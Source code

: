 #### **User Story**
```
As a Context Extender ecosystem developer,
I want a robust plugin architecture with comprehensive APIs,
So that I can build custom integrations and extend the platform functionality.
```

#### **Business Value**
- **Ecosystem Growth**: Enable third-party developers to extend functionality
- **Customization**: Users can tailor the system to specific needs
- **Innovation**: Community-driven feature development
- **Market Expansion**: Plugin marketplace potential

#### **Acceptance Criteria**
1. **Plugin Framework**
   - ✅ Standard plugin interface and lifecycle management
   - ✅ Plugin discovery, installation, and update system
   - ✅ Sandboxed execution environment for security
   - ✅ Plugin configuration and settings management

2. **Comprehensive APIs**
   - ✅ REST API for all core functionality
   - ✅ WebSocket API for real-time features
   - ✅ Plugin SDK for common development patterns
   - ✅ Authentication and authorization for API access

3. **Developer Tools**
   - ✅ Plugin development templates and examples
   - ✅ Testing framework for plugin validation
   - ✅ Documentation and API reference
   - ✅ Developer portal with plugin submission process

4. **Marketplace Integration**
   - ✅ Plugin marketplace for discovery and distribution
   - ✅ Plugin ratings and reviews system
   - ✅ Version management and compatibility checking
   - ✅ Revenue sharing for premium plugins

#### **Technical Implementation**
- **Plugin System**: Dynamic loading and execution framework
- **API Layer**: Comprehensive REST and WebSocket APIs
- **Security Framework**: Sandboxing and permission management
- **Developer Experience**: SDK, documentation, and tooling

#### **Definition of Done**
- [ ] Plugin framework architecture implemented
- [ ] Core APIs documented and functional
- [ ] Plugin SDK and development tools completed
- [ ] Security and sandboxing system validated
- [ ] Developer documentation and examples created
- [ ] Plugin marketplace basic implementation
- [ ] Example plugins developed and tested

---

┄┄┄┄┄┄

#### What you will do
Please show each line in the records above that contains "REST".

#### Result of the exercise
   - ✅ REST API for all core functionality
- **API Layer**: Comprehensive REST and WebSocket APIs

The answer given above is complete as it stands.